The FX Stop Loss Strategy
A stop-loss strategy is a common method of controlling risk and exiting a trade if it should reach a point where you are unwilling to take further losses. If you purchase the USD/AUD at 1.1000, and you place a stop-loss at 1.0950, it means that you are willing to risk 50 pips before the stop rate will take effect. A stop loss is determined at the time of your FX trade and is calculated beforehand.
This level may be set on resistance or support levels. These levels can also be based on non-traditional resistance and support levels. This would include trend line support or Fibonacci retracing levels. If you decided to go long on the AUD/CAD, you could place a stop with the use of Fibonacci levels which would be based on the last big price swing that currency experienced.
Using Timed Exit Strategies
This is a fairly straightforward method. Before you take a position, you should determine the length of time you wish to remain in the trade. This could be based on personal issues, such as time limitations, or based on technical data. If you make use of technical timing to exit a trade, it may require you to exit at the end of the Asian or US session. At times it may make use of averages. If, for example, you determine the average day trend lasts for about four hours in a pair before it starts a reversal, you can make use of this as a time constraint on that position. You will have to exit once four hours from the commencement of the trend has passed. You could use the Fibonacci time zone indicator. You may also choose to exit a trade before a major news announcement is due.
Exits Based on Trading Strategies
If you run on a finely tuned strategy, you require a finely tuned exit method. This may include a combination of exit forex strategies, or a specific exit for various situations. An example is a strategy for when there are major news announcements such as the non-farm payroll report. In pairs that include the US dollar, this announcement could cause big swings. You may want to capitalise on the movement in your currency pair when this report becomes available. Once publication of the report has passed, you will have no need to hang on to your pair as it was based on the outcome of that report.

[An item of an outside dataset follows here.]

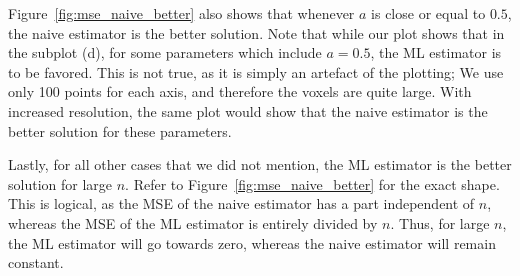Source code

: Figure~\ref{fig:mse_naive_better} also shows that whenever $a$ is close or equal to $0.5$, the naive estimator is the better solution. Note that while our plot shows that in the subplot (d), for some parameters which include $a=0.5$, the ML estimator is to be favored. This is not true, as it is simply an artefact of the plotting; We use only 100 points for each axis, and therefore the voxels are quite large. With increased resolution, the same plot would show that the naive estimator is the better solution for these parameters.

Lastly, for all other cases that we did not mention, the ML estimator is the better solution for large $n$. Refer to Figure~\ref{fig:mse_naive_better} for the exact shape. This is logical, as the MSE of the naive estimator has a part independent of $n$, whereas the MSE of the ML estimator is entirely divided by $n$. Thus, for large $n$, the ML estimator will go towards zero, whereas the naive estimator will remain constant.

In this case you may have a range of exits that you could use. The first one could be a stop-loss which sets a maximum loss you are willing to absorb. You could use a trailing stop which is when the rate moves in your direction, you set a stop. An alternative strategy could be to lock in your profits in the instance where it is possible for the trend to be reversed.
It is important for you to have exit strategies in place based on the different scenarios that could take place.